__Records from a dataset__
*** Block opens ***

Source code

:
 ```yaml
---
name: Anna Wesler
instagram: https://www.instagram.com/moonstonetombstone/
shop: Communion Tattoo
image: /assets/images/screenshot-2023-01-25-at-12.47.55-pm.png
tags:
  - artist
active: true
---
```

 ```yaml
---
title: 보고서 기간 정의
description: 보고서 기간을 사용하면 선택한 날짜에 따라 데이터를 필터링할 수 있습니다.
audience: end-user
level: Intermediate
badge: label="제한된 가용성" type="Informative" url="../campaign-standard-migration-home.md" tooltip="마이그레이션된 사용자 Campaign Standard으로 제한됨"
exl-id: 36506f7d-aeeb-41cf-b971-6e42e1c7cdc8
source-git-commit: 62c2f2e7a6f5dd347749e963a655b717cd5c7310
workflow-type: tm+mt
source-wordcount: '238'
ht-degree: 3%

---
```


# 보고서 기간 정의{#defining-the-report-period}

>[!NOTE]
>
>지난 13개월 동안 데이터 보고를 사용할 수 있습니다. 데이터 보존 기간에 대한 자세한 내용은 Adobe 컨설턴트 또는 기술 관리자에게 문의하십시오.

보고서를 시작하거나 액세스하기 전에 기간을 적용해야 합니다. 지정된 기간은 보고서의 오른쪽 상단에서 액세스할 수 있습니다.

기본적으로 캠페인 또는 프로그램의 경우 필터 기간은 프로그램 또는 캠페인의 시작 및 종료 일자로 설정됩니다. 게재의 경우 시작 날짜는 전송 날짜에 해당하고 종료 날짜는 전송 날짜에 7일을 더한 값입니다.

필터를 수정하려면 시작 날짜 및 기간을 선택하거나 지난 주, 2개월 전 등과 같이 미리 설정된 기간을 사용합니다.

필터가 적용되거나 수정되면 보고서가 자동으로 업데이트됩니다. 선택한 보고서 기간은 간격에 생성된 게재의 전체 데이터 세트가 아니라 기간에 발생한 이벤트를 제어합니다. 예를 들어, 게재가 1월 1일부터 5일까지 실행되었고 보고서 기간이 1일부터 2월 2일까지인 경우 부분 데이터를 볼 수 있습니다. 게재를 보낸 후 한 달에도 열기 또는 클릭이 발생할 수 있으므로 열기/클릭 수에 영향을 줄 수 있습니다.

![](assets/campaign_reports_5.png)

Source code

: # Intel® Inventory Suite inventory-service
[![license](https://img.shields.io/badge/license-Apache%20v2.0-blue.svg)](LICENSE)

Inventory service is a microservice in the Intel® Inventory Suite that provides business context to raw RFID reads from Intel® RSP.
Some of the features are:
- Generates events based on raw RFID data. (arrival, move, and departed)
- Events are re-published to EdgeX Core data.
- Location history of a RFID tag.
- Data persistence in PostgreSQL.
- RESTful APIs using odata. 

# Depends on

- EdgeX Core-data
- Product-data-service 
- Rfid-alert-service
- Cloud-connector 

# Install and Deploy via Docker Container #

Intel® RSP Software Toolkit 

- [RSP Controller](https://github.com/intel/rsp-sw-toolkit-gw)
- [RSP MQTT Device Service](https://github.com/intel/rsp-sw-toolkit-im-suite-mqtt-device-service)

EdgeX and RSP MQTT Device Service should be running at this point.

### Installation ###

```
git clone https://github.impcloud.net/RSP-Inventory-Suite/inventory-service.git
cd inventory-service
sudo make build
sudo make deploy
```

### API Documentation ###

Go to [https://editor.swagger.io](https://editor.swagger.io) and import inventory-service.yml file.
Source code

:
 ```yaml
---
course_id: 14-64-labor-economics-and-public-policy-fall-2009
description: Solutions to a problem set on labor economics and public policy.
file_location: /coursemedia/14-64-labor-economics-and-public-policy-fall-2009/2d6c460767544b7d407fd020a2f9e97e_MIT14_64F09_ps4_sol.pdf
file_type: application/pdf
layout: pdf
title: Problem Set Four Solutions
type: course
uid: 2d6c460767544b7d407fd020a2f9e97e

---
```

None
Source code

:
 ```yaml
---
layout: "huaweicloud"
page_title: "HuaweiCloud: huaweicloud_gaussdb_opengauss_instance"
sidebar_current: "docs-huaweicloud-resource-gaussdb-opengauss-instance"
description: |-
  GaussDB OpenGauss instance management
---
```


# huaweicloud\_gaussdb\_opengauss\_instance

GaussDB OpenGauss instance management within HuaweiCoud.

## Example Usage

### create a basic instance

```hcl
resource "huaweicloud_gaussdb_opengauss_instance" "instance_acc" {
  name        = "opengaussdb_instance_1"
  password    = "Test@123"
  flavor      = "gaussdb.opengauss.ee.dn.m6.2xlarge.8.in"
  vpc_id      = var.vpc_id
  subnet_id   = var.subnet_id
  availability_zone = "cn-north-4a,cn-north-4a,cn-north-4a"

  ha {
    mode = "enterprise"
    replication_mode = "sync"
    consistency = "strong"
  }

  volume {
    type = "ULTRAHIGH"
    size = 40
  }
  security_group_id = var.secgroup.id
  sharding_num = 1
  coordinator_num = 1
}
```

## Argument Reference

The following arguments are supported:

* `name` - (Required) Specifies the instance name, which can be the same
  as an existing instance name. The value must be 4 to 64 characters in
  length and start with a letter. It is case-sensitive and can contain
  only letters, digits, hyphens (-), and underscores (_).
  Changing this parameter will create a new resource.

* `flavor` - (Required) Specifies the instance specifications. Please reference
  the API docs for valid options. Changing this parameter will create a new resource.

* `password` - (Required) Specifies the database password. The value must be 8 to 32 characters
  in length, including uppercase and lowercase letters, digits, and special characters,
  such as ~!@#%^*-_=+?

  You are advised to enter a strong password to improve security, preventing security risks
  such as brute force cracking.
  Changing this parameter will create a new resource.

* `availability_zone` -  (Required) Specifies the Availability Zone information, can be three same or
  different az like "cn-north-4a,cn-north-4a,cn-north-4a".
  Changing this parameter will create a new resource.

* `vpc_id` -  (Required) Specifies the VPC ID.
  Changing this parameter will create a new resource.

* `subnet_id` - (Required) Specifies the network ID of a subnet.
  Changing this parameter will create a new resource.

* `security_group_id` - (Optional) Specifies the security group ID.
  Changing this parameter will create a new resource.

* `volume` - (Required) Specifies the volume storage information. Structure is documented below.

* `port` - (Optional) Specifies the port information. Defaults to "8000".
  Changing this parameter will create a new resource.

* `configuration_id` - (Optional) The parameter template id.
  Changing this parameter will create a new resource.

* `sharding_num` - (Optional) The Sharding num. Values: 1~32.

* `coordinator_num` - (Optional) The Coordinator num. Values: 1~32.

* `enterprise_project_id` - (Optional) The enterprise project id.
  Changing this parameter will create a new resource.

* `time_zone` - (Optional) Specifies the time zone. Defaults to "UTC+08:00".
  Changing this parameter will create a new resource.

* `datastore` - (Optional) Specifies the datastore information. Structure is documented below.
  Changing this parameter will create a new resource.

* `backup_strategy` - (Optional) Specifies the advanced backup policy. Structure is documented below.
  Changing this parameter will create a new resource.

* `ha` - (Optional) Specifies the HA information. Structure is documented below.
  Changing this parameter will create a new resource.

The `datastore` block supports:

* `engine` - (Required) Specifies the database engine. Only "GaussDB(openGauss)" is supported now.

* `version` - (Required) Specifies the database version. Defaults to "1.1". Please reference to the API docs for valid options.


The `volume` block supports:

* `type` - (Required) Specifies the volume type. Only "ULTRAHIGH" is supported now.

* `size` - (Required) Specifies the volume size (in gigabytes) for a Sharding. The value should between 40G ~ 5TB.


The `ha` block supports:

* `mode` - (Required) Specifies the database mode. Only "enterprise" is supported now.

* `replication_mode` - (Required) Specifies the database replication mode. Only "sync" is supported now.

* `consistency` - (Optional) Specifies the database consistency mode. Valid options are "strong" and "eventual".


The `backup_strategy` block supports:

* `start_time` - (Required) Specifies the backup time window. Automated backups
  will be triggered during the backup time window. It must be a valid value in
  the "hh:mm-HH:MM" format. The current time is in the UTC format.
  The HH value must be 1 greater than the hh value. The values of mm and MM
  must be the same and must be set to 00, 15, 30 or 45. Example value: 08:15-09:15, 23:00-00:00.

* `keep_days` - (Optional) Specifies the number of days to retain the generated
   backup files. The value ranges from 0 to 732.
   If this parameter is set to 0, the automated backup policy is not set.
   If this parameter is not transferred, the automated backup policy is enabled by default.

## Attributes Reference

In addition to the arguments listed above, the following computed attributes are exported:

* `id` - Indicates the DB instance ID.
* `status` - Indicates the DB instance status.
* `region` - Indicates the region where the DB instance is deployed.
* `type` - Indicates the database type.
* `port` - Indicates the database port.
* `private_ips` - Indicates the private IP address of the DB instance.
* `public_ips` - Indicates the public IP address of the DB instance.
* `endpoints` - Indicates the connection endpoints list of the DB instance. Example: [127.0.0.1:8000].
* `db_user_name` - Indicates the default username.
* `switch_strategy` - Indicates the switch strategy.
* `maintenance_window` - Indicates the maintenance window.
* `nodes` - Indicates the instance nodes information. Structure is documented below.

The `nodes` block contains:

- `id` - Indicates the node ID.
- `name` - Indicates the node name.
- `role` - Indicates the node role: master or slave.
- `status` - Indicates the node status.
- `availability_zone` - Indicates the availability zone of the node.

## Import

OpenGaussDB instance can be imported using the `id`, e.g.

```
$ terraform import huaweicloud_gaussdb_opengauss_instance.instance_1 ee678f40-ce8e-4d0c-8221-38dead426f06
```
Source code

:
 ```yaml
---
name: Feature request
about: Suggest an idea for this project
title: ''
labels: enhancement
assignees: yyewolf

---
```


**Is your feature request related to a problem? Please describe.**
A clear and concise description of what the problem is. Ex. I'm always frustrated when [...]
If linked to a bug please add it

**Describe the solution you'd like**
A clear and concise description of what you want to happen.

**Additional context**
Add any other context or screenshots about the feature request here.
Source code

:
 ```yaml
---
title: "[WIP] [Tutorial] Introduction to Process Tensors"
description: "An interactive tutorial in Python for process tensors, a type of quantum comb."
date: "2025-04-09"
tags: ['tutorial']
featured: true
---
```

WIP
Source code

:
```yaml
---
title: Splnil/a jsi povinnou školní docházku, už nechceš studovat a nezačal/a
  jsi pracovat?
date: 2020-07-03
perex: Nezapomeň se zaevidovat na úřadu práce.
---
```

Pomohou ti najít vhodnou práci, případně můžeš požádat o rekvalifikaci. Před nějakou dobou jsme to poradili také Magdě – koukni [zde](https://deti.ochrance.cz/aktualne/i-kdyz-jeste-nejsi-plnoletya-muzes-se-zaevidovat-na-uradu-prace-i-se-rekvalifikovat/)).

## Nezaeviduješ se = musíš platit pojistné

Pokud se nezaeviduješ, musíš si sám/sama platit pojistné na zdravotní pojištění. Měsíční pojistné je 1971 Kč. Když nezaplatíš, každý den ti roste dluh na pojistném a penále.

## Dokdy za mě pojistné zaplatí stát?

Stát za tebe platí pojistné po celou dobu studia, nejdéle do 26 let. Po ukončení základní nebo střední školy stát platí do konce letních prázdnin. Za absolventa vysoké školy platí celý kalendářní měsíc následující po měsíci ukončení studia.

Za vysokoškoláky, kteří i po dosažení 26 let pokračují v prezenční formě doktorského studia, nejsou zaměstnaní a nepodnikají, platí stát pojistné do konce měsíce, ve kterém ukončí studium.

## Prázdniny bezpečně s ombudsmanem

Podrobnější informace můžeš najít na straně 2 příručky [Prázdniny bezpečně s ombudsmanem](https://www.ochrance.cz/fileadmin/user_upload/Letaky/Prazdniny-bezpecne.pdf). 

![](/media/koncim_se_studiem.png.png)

*** Block closes ***

__ACTIVITY__
From the line holding "such as brute force cracking." to the line holding "security group ID.", inclusive, restate each line above exactly as written.

__OUTPUT__
  such as brute force cracking.
  Changing this parameter will create a new resource.

* `availability_zone` -  (Required) Specifies the Availability Zone information, can be three same or
  different az like "cn-north-4a,cn-north-4a,cn-north-4a".
  Changing this parameter will create a new resource.

* `vpc_id` -  (Required) Specifies the VPC ID.
  Changing this parameter will create a new resource.

* `subnet_id` - (Required) Specifies the network ID of a subnet.
  Changing this parameter will create a new resource.

* `security_group_id` - (Optional) Specifies the security group ID.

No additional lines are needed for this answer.